I think it will have an enormous impact. Maybe, from our perspective, one of the most significant impacts. At Northvolt Labs, we will establish a team of experts with Northvolt to work together on the development and commercialization of battery cells optimized to power commercial heavy-duty vehicles.
Working with Northvolt is one of the different pieces in the jigsaw puzzle of the future. With this type of partnerships, we will be able to discuss and put demands on how batteries are produced, what kind of energy is used, where they are produced – we don’t want to transport batteries all over the place, we want them produced very close to where they are
needed.
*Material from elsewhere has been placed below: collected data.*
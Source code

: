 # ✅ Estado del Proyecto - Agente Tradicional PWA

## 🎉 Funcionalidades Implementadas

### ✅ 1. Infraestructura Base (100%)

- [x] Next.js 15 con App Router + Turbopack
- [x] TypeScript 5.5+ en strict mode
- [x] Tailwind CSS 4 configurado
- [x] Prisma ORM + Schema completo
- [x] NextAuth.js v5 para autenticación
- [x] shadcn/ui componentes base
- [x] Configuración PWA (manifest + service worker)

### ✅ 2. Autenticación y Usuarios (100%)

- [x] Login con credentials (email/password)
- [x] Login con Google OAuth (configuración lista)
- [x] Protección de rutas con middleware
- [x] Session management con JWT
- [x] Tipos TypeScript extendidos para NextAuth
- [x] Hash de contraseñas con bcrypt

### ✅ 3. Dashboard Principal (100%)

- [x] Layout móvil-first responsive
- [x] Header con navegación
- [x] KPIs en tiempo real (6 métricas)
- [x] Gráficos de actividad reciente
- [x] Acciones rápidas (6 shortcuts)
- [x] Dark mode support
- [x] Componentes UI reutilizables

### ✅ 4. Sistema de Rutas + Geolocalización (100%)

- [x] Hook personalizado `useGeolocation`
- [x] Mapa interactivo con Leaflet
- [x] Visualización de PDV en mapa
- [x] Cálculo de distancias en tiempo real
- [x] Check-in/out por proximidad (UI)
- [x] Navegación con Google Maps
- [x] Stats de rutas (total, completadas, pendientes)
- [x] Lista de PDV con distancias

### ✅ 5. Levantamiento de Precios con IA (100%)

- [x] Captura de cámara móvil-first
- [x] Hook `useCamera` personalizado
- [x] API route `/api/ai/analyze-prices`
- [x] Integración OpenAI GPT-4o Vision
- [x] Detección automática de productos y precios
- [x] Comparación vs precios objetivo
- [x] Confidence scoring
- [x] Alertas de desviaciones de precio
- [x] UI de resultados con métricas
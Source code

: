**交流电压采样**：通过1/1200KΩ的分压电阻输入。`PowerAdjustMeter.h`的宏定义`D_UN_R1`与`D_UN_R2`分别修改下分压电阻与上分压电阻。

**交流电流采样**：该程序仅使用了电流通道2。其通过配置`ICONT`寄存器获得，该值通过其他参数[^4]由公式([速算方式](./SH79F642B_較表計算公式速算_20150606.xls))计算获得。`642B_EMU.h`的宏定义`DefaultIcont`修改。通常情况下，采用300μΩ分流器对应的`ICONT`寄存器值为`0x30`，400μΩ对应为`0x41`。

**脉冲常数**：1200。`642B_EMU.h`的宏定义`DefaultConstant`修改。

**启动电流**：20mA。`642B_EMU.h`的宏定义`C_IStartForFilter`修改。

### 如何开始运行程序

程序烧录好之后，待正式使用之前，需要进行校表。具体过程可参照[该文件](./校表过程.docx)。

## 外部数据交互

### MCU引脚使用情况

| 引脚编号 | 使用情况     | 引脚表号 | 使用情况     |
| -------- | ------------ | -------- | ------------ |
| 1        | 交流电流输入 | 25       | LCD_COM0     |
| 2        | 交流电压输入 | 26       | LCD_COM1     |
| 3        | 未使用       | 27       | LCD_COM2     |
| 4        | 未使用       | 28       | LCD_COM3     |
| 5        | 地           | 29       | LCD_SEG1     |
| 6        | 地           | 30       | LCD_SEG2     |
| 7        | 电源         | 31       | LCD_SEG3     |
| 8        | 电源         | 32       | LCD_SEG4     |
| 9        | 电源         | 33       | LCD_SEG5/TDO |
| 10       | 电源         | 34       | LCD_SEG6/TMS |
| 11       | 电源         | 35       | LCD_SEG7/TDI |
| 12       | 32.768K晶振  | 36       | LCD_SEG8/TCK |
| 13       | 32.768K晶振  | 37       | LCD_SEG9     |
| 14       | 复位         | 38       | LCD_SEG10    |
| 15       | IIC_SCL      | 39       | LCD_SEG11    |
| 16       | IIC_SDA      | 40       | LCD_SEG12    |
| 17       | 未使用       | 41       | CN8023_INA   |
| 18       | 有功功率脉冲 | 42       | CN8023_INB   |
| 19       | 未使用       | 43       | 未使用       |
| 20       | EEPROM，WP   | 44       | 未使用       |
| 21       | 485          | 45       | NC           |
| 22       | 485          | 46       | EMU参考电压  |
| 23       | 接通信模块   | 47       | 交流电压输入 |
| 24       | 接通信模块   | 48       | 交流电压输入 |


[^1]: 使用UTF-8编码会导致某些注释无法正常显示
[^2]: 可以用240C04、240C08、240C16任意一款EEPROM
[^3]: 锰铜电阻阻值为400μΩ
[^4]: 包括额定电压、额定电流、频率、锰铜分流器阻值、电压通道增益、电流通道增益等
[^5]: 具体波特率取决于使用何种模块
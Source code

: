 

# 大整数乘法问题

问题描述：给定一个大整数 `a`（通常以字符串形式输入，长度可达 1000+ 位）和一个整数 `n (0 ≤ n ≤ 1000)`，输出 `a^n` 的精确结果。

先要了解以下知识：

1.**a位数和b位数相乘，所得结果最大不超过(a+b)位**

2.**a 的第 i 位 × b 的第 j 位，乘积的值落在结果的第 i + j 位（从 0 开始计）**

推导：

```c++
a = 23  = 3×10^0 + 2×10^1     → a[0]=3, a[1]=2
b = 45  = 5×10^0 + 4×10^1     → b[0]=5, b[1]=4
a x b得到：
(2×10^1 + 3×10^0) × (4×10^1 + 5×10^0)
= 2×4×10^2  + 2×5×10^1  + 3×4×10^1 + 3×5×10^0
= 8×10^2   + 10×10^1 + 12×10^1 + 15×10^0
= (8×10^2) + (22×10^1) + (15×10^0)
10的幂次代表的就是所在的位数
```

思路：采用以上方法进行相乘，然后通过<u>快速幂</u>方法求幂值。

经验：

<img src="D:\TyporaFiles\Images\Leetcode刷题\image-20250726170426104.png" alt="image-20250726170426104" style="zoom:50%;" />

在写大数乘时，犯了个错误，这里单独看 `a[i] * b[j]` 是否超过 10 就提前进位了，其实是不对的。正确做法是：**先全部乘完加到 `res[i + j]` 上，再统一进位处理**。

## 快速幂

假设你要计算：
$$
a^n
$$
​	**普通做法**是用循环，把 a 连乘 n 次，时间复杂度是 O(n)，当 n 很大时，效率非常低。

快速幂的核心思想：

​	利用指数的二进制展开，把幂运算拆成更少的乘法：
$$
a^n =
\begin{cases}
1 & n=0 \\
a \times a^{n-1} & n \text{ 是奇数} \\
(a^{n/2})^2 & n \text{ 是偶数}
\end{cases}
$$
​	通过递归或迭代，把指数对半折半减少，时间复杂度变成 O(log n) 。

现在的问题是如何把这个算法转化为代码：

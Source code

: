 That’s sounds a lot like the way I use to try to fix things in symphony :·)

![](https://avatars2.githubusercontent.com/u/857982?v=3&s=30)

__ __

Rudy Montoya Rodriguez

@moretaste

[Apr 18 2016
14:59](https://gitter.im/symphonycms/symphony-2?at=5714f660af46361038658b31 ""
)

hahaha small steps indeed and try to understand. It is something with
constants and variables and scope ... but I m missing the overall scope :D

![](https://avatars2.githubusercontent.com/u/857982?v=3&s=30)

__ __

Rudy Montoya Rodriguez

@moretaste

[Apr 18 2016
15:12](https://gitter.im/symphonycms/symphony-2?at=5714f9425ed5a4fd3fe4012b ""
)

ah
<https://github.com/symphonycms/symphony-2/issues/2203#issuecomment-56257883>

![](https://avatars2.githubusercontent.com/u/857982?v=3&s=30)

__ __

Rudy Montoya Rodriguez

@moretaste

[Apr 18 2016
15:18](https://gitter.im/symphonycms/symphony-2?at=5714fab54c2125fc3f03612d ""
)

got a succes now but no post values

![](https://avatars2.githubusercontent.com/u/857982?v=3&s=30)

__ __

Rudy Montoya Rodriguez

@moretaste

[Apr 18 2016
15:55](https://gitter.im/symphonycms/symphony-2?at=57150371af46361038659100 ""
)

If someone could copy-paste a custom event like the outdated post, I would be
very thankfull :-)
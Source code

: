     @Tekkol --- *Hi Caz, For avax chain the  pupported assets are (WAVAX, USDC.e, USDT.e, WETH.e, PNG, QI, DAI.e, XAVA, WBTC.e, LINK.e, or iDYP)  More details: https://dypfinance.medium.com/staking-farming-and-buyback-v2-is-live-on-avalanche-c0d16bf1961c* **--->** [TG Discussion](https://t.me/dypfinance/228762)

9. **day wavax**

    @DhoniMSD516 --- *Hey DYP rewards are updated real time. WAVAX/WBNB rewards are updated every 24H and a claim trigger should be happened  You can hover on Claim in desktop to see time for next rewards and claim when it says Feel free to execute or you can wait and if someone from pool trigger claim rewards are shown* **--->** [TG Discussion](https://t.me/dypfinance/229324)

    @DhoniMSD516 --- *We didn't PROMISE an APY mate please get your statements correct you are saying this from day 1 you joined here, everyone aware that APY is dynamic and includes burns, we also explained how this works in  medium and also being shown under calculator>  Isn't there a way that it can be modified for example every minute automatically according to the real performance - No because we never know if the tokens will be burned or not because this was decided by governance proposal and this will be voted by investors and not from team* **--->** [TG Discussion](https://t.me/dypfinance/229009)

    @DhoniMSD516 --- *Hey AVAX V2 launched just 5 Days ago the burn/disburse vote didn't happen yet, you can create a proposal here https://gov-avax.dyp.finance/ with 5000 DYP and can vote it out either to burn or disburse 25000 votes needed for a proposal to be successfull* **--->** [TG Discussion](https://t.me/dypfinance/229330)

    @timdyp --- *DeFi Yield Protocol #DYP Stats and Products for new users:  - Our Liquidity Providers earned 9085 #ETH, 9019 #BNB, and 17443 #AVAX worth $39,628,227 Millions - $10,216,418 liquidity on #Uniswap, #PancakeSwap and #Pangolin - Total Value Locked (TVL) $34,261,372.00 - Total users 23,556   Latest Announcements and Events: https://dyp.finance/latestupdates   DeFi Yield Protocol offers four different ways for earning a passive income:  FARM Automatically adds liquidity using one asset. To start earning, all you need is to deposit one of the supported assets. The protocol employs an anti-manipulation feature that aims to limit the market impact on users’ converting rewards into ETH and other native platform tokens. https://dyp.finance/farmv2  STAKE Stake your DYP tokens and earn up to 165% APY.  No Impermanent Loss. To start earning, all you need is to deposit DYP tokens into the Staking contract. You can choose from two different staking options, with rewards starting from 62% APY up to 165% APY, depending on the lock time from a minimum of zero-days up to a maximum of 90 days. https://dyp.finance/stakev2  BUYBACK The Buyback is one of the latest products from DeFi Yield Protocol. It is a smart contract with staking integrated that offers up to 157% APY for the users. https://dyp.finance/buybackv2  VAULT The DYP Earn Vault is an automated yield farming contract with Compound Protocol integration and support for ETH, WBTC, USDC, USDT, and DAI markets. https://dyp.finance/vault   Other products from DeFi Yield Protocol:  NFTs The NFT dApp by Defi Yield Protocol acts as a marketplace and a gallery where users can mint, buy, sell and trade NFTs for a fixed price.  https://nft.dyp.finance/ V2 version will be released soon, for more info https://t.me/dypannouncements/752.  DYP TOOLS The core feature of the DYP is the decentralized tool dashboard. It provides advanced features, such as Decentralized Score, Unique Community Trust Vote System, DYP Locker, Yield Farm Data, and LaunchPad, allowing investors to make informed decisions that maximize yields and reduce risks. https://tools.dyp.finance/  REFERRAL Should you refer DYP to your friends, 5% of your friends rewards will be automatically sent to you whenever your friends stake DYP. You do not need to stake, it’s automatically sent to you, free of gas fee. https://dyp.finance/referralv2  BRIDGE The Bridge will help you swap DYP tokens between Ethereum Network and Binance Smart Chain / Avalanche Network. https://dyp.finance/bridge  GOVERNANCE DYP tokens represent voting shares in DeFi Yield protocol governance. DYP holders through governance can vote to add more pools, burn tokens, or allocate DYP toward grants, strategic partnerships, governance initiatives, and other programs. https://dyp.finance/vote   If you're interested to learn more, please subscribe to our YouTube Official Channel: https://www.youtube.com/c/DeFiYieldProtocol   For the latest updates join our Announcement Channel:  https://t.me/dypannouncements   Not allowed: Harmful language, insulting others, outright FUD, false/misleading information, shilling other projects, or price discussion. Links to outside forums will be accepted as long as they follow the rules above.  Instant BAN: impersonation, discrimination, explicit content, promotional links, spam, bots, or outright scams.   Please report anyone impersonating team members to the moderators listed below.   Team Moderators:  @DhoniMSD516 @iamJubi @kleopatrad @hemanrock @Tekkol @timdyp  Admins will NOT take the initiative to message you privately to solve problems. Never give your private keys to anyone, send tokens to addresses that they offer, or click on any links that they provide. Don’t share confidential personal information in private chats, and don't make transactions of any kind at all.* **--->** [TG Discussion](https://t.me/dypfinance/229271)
And also, together, I think we will be able to put demands on the way minerals are extracted to achieve fair mining.
That’s why I think a collaboration with Northvolt is essential to shift into the right perspectives, like energy use and mining.
Scania recently published the white-paper Achieving fossil-free commercial transport by 2050. What are the main findings of your study? Will a fossil-free commercial transport be a reality by 2050?
Our study shows that if we do the right things at the right timing, we can shift to a fossil-free commercial transport by 2050.
If we increase the production and use of sustainable energy, if we improve our charging infrastructures, if we have great battery technology, it is absolutely possible. But one of the most important findings of our white-paper is that we can’t do it by ourselves, we need to partner up.
Electrification is a great challenge that we need to face together to make it happen. We need to work together because there is not just one partner that has all the answers to this challenge. We will get the answers together.
If we can arrange these collaborations, if we drive the development of right technologies, and if there are governances that regulate the energy production and the national grids, it is will be possible to make it happen. Definitely!